- Prompt -
Only lines with the string "predicted" matter here; gather them from the material below.

---------- Input

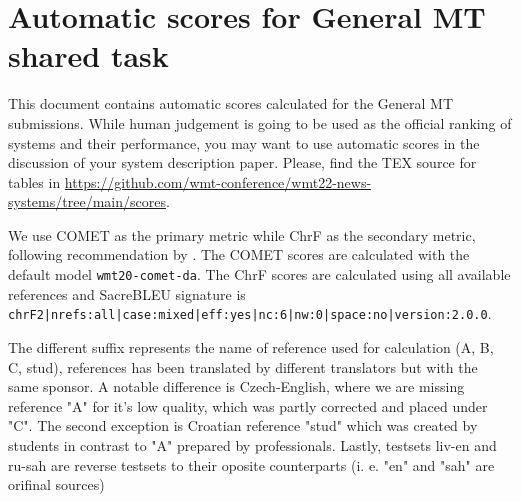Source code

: \section{Automatic scores for General MT shared task}

This document contains automatic scores calculated for the General MT submissions. While human judgement is going to be used as the official ranking of systems and their performance, you may want to use automatic scores in the discussion of your system description paper. Please, find the TEX source for tables in \url{https://github.com/wmt-conference/wmt22-news-systems/tree/main/scores}.

We use COMET \cite{rei-etal-2020-comet} as the primary metric while ChrF \cite{popovic-2015-chrf} as the secondary metric, following recommendation by \citep{kocmi-etal-2021-ship}.
The COMET scores are calculated with the default model \texttt{wmt20-comet-da}.
The ChrF scores are calculated using all available references and SacreBLEU signature \cite{post-2018-call} is \texttt{chrF2|nrefs:all|case:mixed|eff:yes|nc:6|nw:0|space:no|version:2.0.0}.

The different suffix represents the name of reference used for calculation (A, B, C, stud), references has been translated by different translators but with the same sponsor. A notable difference is Czech-English, where we are missing reference "A" for it's low quality, which was partly corrected and placed under "C". The second exception is Croatian reference "stud" which was created by students in contrast to "A" prepared by professionals. Lastly, testsets liv-en and ru-sah are reverse testsets to their oposite counterparts (i. e. "en" and "sah" are orifinal sources)


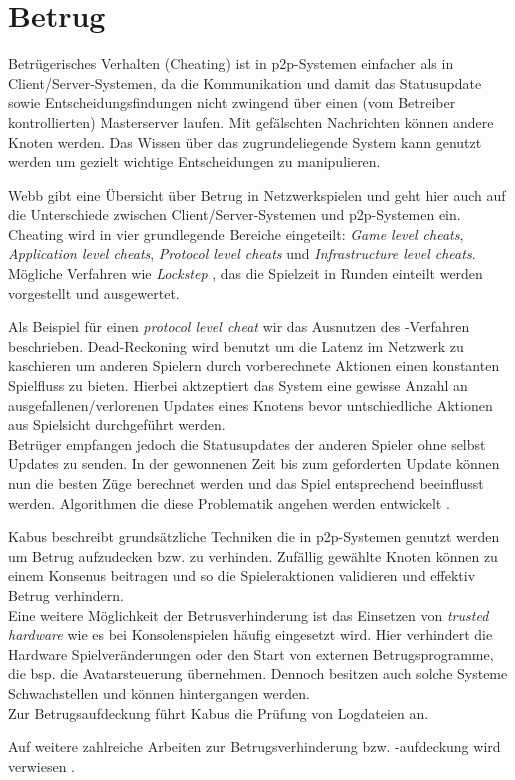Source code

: \section{Betrug}
\label{chap:grundlagen:cheating}
Betrügerisches Verhalten (Cheating) ist in p2p-Systemen einfacher als in Client/Server-Systemen, da die Kommunikation und damit das Statusupdate sowie Entscheidungsfindungen nicht zwingend über einen (vom Betreiber kontrollierten) Masterserver laufen. Mit gefälschten Nachrichten können andere Knoten werden. Das Wissen über das zugrundeliegende System kann genutzt werden um gezielt wichtige Entscheidungen zu manipulieren.

Webb \cite{Webb2007Cheating} gibt eine Übersicht über Betrug in Netzwerkspielen und geht hier auch auf die Unterschiede zwischen Client/Server-Systemen und p2p-Systemen ein. Cheating wird in vier grundlegende Bereiche eingeteilt: \emph{Game level cheats}, \emph{Application level cheats}, \emph{Protocol level cheats} und \emph{Infrastructure level cheats}. Mögliche Verfahren wie \emph{Lockstep} \cite{Baughman2007}, das die Spielzeit in Runden einteilt werden vorgestellt und ausgewertet.

Als Beispiel für einen \emph{protocol level cheat} wir das Ausnutzen des \emph{}-Verfahren \cite{Pantel2002} beschrieben. Dead-Reckoning wird benutzt um die Latenz im Netzwerk zu kaschieren um anderen Spielern durch vorberechnete Aktionen einen konstanten Spielfluss zu bieten. Hierbei aktzeptiert das System eine gewisse Anzahl an ausgefallenen/verlorenen Updates eines Knotens bevor untschiedliche Aktionen aus Spielsicht durchgeführt werden.\\
Betrüger empfangen jedoch die Statusupdates der anderen Spieler ohne selbst Updates zu senden. In der gewonnenen Zeit bis zum geforderten Update können nun die besten Züge berechnet werden und das Spiel entsprechend beeinflusst werden. Algorithmen die diese Problematik angehen werden entwickelt \cite{Aggarwal2005}.

Kabus \cite{Kabus2005Addressing} beschreibt grundsätzliche Techniken die in p2p-Systemen genutzt werden um Betrug aufzudecken bzw. zu verhinden. Zufällig gewählte Knoten können zu einem Konsenus beitragen und so die Spieleraktionen validieren und effektiv Betrug verhindern.\\
Eine weitere Möglichkeit der Betrusverhinderung ist das Einsetzen von \emph{trusted hardware} wie es bei Konsolenspielen häufig eingesetzt wird. Hier verhindert die Hardware Spielveränderungen oder den Start von externen Betrugsprogramme, die bsp. die Avatarsteuerung übernehmen. Dennoch besitzen auch solche Systeme Schwachstellen und können hintergangen werden.\\
Zur Betrugsaufdeckung führt Kabus die Prüfung von Logdateien an.

Auf weitere zahlreiche Arbeiten zur Betrugsverhinderung bzw. -aufdeckung wird verwiesen \cite{Ferretti2008Cheating, Gauthierdickey2004Low, Kabus2007Design}.
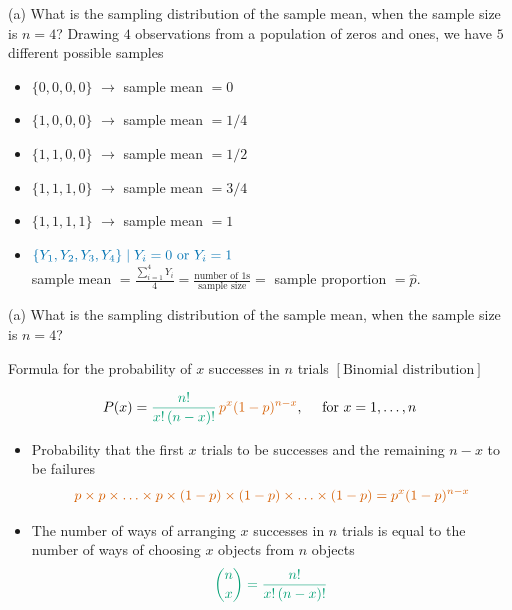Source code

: \documentclass[
  11pt,
  ignorenonframetext,
]{beamer}
\providecommand{\tightlist}{%
  \setlength{\itemsep}{0pt}\setlength{\parskip}{0pt}}
\begin{document}
\begin{frame}{(a) What is the sampling distribution of the sample mean,
when the sample size is \(n = 4\)?}
\protect\hypertarget{a-what-is-the-sampling-distribution-of-the-sample-mean-when-the-sample-size-is-n-4}{}
Drawing \(4\) observations from a population of zeros and ones, we have
\(5\) different possible samples

\begin{itemize}
\tightlist
\item
  \(\{0,0,0,0\}\) \(\rightarrow\) sample mean \(=0\)
\item
  \(\{1,0,0,0\}\) \(\rightarrow\) sample mean \(=1/4\)
\item
  \(\{1,1,0,0\}\) \(\rightarrow\) sample mean \(=1/2\)
\item
  \(\{1,1,1,0\}\) \(\rightarrow\) sample mean \(=3/4\)
\item
  \(\{1,1,1,1\}\) \(\rightarrow\) sample mean \(=1\)
\end{itemize}

\vspace{3mm}

\pause

\begin{itemize}
\tightlist
\item
  \(\color{blue}{\{Y_1,Y_2,Y_3,Y_4\} \mid Y_i = 0 \text{ or } Y_i = 1}\)\\
  sample mean
  \(= \frac{\sum_{i=1}^4Y_i}{4} = \frac{\text{number of 1s}}{\text{sample size}} =\)
  sample proportion \(=\hat{p}\).
\end{itemize}
\end{frame}

\begin{frame}{(a) What is the sampling distribution of the sample mean,
when the sample size is \(n = 4\)?}
\protect\hypertarget{a-what-is-the-sampling-distribution-of-the-sample-mean-when-the-sample-size-is-n-4-1}{}
\small

Formula for the probability of \(x\) successes in \(n\) trials
\href{https://en.wikipedia.org/wiki/Binomial_distribution}{\(\left[\text{Binomial distribution}\right]\)}

\[
P(x) ={\color{green}{\frac{n!}{x!\,(n-x)!}}}\,{\color{red}{p^x(1-p)^{n-x}}}, \quad \text{ for } {x = 1,\ldots,n}
\]

\begin{itemize}
\item
  Probability that the first \(x\) trials to be successes and the
  remaining \(n-x\) to be failures \[
  \color{red}{p\times p \times \ldots \times p \times (1-p)\times (1-p)\times \ldots \times (1-p) = p^x(1-p)^{n-x}}
  \]
\item
  The number of ways of arranging \(x\) successes in \(n\) trials is
  equal to the number of ways of choosing \(x\) objects from \(n\)
  objects \[
  \color{green}{{n \choose x} = \frac{n!}{x!\,(n-x)!}}
  \]
\end{itemize}
\end{frame}
\end{document}
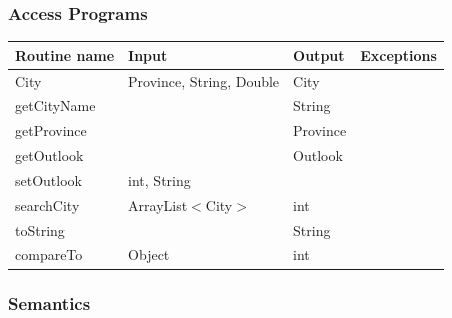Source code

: \documentclass[12pt,fleqn]{article}
\begin{document}
\subsubsection* {Access Programs}
\begin{tabular}{| l | l | l | l |}
\hline
\textbf{Routine name} & \textbf{Input} & \textbf{Output} & \textbf{Exceptions}\\
\hline
City & Province, String, Double & City & ~\\
\hline
getCityName & ~ & String & ~\\
\hline
getProvince & ~ & Province & ~\\
\hline
getOutlook & ~ & Outlook & ~\\
\hline
setOutlook & int, String & ~ & ~\\
\hline
searchCity & ArrayList$<$City$>$ & int & ~\\
\hline
toString & ~ & String & ~\\
\hline
compareTo & Object & int & ~\\
\hline
\end{tabular}

\subsubsection*{Semantics}
\end{document}
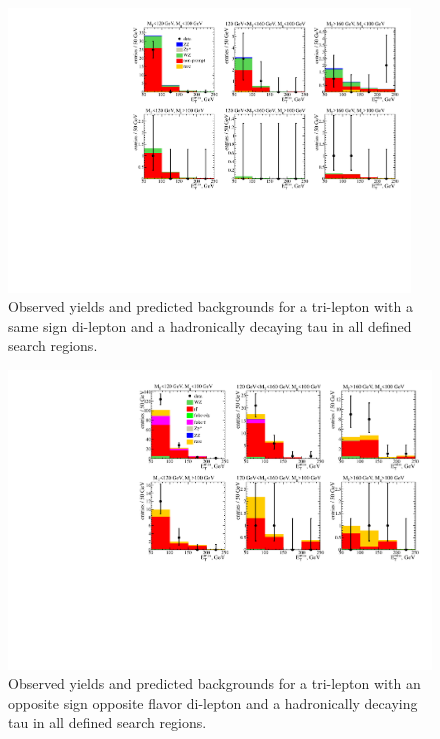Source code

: \begin{figure}[htp]
\begin{center}
\includegraphics[width=0.95\textwidth]{plots/ossf0tau1.pdf}
\caption{Observed yields and predicted backgrounds for a tri-lepton with a same sign di-lepton 
and a hadronically decaying tau in all defined search regions.}
\label{fig:SStau1}
\end{center}
\end{figure}
\begin{figure}[htp]
\begin{center}
\includegraphics[width=1.0\textwidth]{plots/ossf0tau1_C2.pdf}
\caption{Observed yields and predicted backgrounds for a tri-lepton with an opposite sign opposite flavor di-lepton 
and a hadronically decaying tau in all defined search regions.}
\label{fig:OSOFtau1}
\end{center}
\end{figure}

--------------------

- Answer section -
\caption{Observed yields and predicted backgrounds for a tri-lepton with a same sign di-lepton 
\caption{Observed yields and predicted backgrounds for a tri-lepton with an opposite sign opposite flavor di-lepton 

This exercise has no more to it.